WHAT NEEDS TO BE DONE —
Would you please return the lines of the entries below starting at the line that has "개별 슬라이드로 들어가면" and ending at the line that has "현재 부하를 포함합니다.", both included, exactly as they are?

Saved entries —
● ● ● ●

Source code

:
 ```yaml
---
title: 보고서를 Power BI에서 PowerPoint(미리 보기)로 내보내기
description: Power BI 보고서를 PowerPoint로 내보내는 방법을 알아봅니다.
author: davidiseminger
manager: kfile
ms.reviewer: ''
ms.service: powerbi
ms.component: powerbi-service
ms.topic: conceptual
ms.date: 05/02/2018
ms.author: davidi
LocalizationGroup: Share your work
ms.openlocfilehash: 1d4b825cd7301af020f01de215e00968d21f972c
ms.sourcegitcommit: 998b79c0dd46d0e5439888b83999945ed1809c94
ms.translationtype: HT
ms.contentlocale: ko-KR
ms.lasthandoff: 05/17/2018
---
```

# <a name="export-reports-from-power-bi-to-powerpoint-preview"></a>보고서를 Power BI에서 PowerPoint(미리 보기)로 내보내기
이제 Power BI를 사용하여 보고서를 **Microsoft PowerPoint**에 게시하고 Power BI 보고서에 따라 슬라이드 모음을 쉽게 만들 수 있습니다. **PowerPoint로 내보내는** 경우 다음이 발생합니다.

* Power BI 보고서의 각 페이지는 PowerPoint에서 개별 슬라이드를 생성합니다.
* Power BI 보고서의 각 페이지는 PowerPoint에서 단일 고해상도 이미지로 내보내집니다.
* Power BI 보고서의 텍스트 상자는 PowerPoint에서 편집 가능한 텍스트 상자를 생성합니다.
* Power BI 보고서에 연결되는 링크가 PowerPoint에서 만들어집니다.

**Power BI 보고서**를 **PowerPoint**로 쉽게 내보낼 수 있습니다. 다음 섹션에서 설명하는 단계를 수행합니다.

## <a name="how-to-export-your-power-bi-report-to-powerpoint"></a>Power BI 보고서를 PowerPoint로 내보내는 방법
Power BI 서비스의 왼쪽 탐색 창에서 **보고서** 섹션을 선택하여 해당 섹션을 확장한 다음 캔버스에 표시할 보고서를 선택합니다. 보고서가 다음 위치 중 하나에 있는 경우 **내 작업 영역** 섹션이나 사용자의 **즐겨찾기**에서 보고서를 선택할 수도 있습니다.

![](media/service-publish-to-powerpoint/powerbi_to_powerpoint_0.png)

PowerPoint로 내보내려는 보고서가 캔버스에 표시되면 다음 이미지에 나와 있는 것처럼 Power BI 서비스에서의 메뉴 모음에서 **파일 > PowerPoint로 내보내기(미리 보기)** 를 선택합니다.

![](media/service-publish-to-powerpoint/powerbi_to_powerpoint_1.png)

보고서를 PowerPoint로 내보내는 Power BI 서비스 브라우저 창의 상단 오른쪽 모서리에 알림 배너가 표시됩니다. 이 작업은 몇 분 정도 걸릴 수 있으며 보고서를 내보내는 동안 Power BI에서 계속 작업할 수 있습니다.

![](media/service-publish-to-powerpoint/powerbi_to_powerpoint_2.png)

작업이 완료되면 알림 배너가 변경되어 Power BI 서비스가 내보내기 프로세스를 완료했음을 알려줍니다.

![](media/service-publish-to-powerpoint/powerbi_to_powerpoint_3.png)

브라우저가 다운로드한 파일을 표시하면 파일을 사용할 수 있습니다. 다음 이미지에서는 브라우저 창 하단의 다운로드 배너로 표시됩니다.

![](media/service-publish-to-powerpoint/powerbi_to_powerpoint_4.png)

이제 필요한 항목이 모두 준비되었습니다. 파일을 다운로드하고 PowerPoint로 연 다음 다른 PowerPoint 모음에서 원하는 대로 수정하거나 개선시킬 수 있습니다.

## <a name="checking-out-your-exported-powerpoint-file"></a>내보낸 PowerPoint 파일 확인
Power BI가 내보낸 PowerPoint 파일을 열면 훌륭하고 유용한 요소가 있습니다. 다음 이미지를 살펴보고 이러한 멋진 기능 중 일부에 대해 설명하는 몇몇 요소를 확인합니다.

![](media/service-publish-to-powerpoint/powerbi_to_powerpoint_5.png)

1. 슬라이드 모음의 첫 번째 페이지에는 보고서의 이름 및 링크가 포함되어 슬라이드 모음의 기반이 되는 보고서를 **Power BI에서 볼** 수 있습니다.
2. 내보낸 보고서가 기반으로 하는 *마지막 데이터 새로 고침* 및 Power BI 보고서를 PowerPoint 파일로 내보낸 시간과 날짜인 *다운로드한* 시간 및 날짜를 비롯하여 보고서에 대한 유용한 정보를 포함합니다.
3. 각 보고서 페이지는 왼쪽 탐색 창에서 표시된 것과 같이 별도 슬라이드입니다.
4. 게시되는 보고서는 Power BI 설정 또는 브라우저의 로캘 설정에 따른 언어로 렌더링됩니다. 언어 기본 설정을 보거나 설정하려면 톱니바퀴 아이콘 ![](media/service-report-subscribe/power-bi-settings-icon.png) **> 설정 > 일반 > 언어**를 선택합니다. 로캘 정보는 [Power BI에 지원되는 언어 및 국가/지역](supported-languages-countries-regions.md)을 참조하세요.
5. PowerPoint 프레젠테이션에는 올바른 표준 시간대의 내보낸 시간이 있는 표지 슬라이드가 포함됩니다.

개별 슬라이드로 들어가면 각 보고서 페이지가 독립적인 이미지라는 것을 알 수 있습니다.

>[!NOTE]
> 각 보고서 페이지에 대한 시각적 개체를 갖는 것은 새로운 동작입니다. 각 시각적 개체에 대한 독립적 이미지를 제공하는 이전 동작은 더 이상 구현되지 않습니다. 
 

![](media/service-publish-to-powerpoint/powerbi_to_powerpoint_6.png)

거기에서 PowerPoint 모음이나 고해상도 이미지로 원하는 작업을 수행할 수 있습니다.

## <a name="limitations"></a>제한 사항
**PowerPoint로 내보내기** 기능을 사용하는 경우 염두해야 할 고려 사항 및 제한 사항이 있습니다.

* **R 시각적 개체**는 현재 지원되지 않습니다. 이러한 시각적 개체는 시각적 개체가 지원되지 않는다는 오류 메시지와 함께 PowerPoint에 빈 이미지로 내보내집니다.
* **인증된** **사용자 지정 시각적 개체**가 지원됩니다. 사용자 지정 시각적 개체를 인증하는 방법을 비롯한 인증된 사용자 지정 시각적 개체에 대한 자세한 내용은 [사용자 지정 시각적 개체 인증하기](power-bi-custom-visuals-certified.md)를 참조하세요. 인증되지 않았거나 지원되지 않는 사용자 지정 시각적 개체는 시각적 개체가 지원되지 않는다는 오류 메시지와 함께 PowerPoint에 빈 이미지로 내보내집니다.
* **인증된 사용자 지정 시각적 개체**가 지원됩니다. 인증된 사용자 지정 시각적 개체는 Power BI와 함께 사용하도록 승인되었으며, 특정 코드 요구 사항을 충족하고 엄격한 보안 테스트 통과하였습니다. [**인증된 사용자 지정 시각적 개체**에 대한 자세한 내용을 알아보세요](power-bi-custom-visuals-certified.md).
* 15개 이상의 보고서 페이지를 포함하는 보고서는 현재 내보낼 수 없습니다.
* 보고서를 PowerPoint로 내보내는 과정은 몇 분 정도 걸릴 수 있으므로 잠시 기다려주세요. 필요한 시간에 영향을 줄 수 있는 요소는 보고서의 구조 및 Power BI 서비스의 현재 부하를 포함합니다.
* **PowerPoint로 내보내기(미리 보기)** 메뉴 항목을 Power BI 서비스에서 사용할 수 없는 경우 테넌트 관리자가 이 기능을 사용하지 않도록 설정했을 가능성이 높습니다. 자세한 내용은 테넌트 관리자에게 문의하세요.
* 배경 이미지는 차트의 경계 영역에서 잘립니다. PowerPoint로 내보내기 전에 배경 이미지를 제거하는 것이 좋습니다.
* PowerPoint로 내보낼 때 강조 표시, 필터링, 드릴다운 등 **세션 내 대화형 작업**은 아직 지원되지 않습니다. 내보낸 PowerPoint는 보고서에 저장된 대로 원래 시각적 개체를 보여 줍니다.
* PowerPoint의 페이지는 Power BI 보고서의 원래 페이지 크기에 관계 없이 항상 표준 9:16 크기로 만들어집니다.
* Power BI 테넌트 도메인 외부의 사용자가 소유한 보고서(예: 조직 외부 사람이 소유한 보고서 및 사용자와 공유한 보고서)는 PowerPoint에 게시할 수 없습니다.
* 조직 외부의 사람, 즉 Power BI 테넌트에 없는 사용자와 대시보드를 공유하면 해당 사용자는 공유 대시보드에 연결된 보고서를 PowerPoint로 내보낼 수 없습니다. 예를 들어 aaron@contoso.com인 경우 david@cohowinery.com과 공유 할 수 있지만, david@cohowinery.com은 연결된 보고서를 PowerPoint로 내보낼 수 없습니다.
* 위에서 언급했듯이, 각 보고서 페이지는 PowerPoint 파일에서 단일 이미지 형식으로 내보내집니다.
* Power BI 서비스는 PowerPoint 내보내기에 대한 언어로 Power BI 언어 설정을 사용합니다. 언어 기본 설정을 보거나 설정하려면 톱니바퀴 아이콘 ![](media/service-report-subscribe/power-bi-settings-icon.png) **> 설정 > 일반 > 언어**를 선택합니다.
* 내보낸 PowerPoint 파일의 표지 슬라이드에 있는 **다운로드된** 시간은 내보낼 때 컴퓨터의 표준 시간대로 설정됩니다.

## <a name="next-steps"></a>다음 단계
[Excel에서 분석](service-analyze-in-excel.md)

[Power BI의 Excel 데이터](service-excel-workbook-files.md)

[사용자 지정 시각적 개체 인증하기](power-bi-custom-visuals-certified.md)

● ● ● ●

SOLUTION —
개별 슬라이드로 들어가면 각 보고서 페이지가 독립적인 이미지라는 것을 알 수 있습니다.

>[!NOTE]
> 각 보고서 페이지에 대한 시각적 개체를 갖는 것은 새로운 동작입니다. 각 시각적 개체에 대한 독립적 이미지를 제공하는 이전 동작은 더 이상 구현되지 않습니다. 
 

![](media/service-publish-to-powerpoint/powerbi_to_powerpoint_6.png)

거기에서 PowerPoint 모음이나 고해상도 이미지로 원하는 작업을 수행할 수 있습니다.

## <a name="limitations"></a>제한 사항
**PowerPoint로 내보내기** 기능을 사용하는 경우 염두해야 할 고려 사항 및 제한 사항이 있습니다.

* **R 시각적 개체**는 현재 지원되지 않습니다. 이러한 시각적 개체는 시각적 개체가 지원되지 않는다는 오류 메시지와 함께 PowerPoint에 빈 이미지로 내보내집니다.
* **인증된** **사용자 지정 시각적 개체**가 지원됩니다. 사용자 지정 시각적 개체를 인증하는 방법을 비롯한 인증된 사용자 지정 시각적 개체에 대한 자세한 내용은 [사용자 지정 시각적 개체 인증하기](power-bi-custom-visuals-certified.md)를 참조하세요. 인증되지 않았거나 지원되지 않는 사용자 지정 시각적 개체는 시각적 개체가 지원되지 않는다는 오류 메시지와 함께 PowerPoint에 빈 이미지로 내보내집니다.
* **인증된 사용자 지정 시각적 개체**가 지원됩니다. 인증된 사용자 지정 시각적 개체는 Power BI와 함께 사용하도록 승인되었으며, 특정 코드 요구 사항을 충족하고 엄격한 보안 테스트 통과하였습니다. [**인증된 사용자 지정 시각적 개체**에 대한 자세한 내용을 알아보세요](power-bi-custom-visuals-certified.md).
* 15개 이상의 보고서 페이지를 포함하는 보고서는 현재 내보낼 수 없습니다.
* 보고서를 PowerPoint로 내보내는 과정은 몇 분 정도 걸릴 수 있으므로 잠시 기다려주세요. 필요한 시간에 영향을 줄 수 있는 요소는 보고서의 구조 및 Power BI 서비스의 현재 부하를 포함합니다.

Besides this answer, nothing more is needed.